⚡️ Sana: Efficient High-Resolution Image Synthesis with Linear Diffusion Transformer¶

This guide covers training and inference for Sana text-to-image models.

Hardware Requirements¶

Task	VRAM
Inference (0.6B)	9GB
Inference (1.6B)	12GB
Inference (4-bit)	< 8GB
Training	32GB

Note

All tests are done on A100 GPUs.
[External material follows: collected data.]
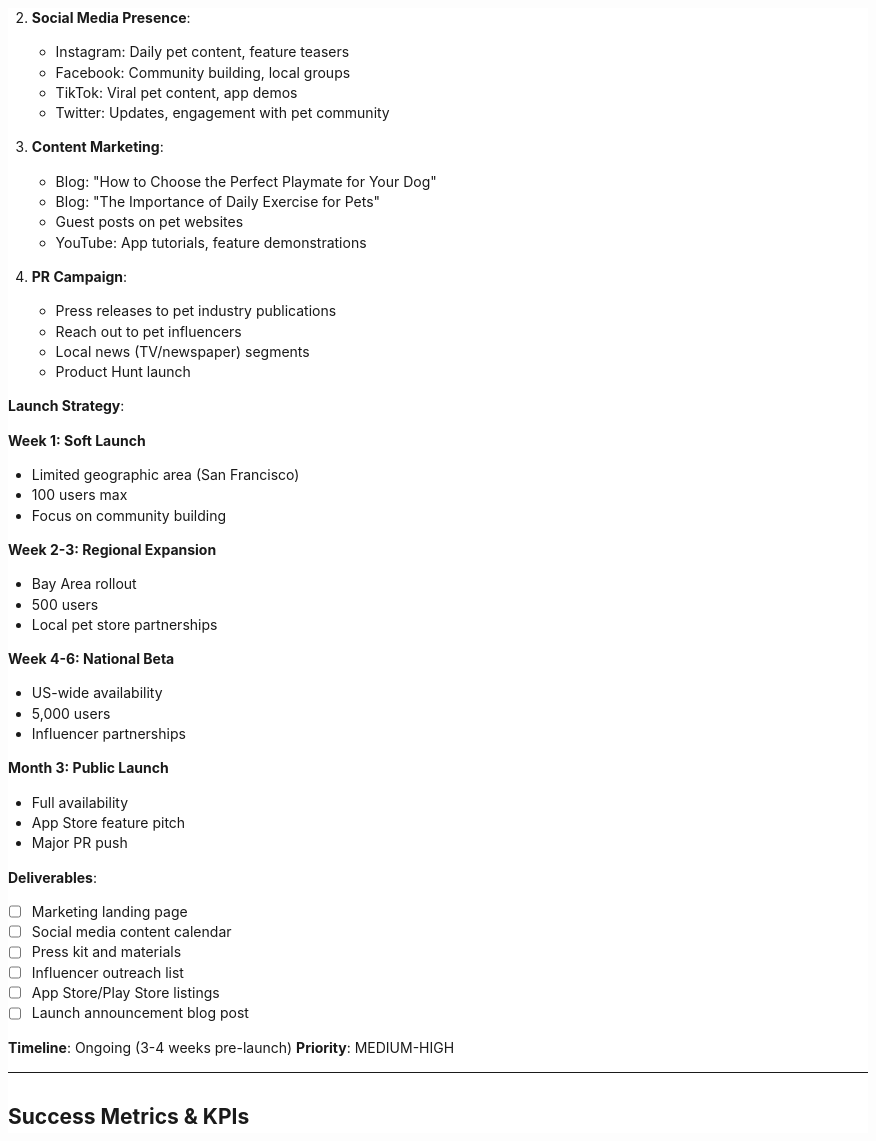 2. **Social Media Presence**:
   - Instagram: Daily pet content, feature teasers
   - Facebook: Community building, local groups
   - TikTok: Viral pet content, app demos
   - Twitter: Updates, engagement with pet community

3. **Content Marketing**:
   - Blog: "How to Choose the Perfect Playmate for Your Dog"
   - Blog: "The Importance of Daily Exercise for Pets"
   - Guest posts on pet websites
   - YouTube: App tutorials, feature demonstrations

4. **PR Campaign**:
   - Press releases to pet industry publications
   - Reach out to pet influencers
   - Local news (TV/newspaper) segments
   - Product Hunt launch

**Launch Strategy**:

**Week 1: Soft Launch**
- Limited geographic area (San Francisco)
- 100 users max
- Focus on community building

**Week 2-3: Regional Expansion**
- Bay Area rollout
- 500 users
- Local pet store partnerships

**Week 4-6: National Beta**
- US-wide availability
- 5,000 users
- Influencer partnerships

**Month 3: Public Launch**
- Full availability
- App Store feature pitch
- Major PR push

**Deliverables**:
- [ ] Marketing landing page
- [ ] Social media content calendar
- [ ] Press kit and materials
- [ ] Influencer outreach list
- [ ] App Store/Play Store listings
- [ ] Launch announcement blog post

**Timeline**: Ongoing (3-4 weeks pre-launch)
**Priority**: MEDIUM-HIGH

---

## Success Metrics & KPIs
Different GPU versions may vary.

Inference¶

Using Diffusers (Recommended)¶

pip install git+https://github.com/huggingface/diffusers

import torch
from diffusers import SanaPipeline

pipe = SanaPipeline.from_pretrained(
    "Efficient-Large-Model/SANA1.5_1.6B_1024px_diffusers",
    torch_dtype=torch.bfloat16,
)
pipe.to("cuda")

pipe.vae.to(torch.bfloat16)
pipe.text_encoder.to(torch.bfloat16)

prompt = 'a cyberpunk cat with a neon sign that says "Sana"'
image = pipe(
    prompt=prompt,
    height=1024,
    width=1024,
    guidance_scale=4.5,
    num_inference_steps=20,
    generator=torch.Generator(device="cuda").manual_seed(42),
)[0]

image[0].save("sana.png")

Using SanaPAGPipeline¶

import torch
from diffusers import SanaPAGPipeline

pipe = SanaPAGPipeline.from_pretrained(
    "Efficient-Large-Model/SANA1.5_1.6B_1024px_diffusers",
    torch_dtype=torch.bfloat16,
    pag_applied_layers="transformer_blocks.8",
)
pipe.to("cuda")

pipe.text_encoder.to(torch.bfloat16)
pipe.vae.to(torch.bfloat16)

image = pipe(
    prompt='a cyberpunk cat with a neon sign that says "Sana"',
    guidance_scale=5.0,
    pag_scale=2.0,
    num_inference_steps=20,
    generator=torch.Generator(device="cuda").manual_seed(42),
)[0]
image[0].save('sana.png')

Using Native Pipeline¶

import torch
from app.sana_pipeline import SanaPipeline
from torchvision.utils import save_image

device = torch.device("cuda:0" if torch.cuda.is_available() else "cpu")
generator = torch.Generator(device=device).manual_seed(42)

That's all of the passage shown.